Given records ::
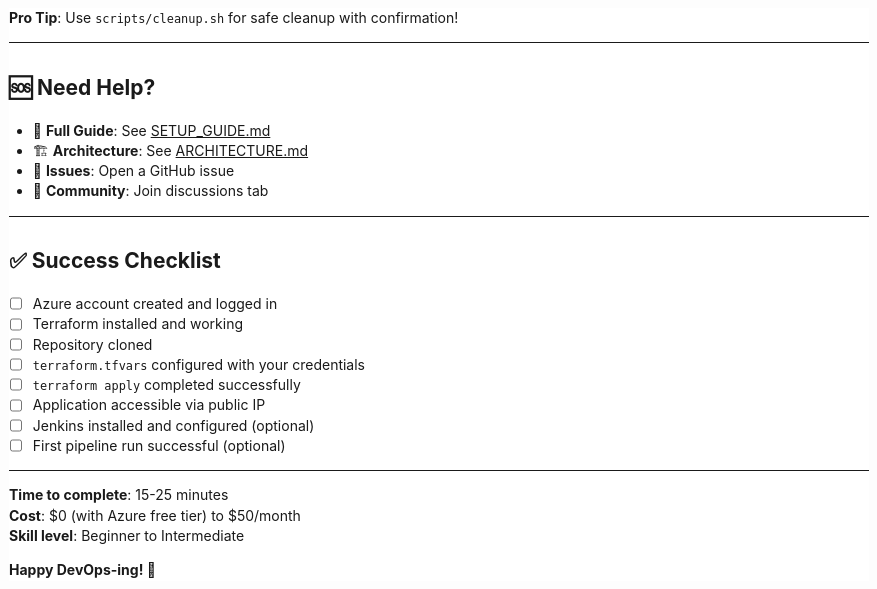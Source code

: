 **Pro Tip**: Use `scripts/cleanup.sh` for safe cleanup with confirmation!

---

## 🆘 Need Help?

- 📖 **Full Guide**: See [SETUP_GUIDE.md](../SETUP_GUIDE.md)
- 🏗️ **Architecture**: See [ARCHITECTURE.md](./ARCHITECTURE.md)
- 🐛 **Issues**: Open a GitHub issue
- 💬 **Community**: Join discussions tab

---

## ✅ Success Checklist

- [ ] Azure account created and logged in
- [ ] Terraform installed and working
- [ ] Repository cloned
- [ ] `terraform.tfvars` configured with your credentials
- [ ] `terraform apply` completed successfully
- [ ] Application accessible via public IP
- [ ] Jenkins installed and configured (optional)
- [ ] First pipeline run successful (optional)

---

**Time to complete**: 15-25 minutes  
**Cost**: $0 (with Azure free tier) to $50/month  
**Skill level**: Beginner to Intermediate  

**Happy DevOps-ing! 🚀**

Exercise ::
You need to copy every entry exactly, taking out only the pictures.

Exercise solution ::
Source code

: **Pro Tip**: Use `scripts/cleanup.sh` for safe cleanup with confirmation!

---

## 🆘 Need Help?

- 📖 **Full Guide**: See [SETUP_GUIDE.md](../SETUP_GUIDE.md)
- 🏗️ **Architecture**: See [ARCHITECTURE.md](./ARCHITECTURE.md)
- 🐛 **Issues**: Open a GitHub issue
- 💬 **Community**: Join discussions tab

---

## ✅ Success Checklist

- [ ] Azure account created and logged in
- [ ] Terraform installed and working
- [ ] Repository cloned
- [ ] `terraform.tfvars` configured with your credentials
- [ ] `terraform apply` completed successfully
- [ ] Application accessible via public IP
- [ ] Jenkins installed and configured (optional)
- [ ] First pipeline run successful (optional)

---

**Time to complete**: 15-25 minutes  
**Cost**: $0 (with Azure free tier) to $50/month  
**Skill level**: Beginner to Intermediate  

**Happy DevOps-ing! 🚀**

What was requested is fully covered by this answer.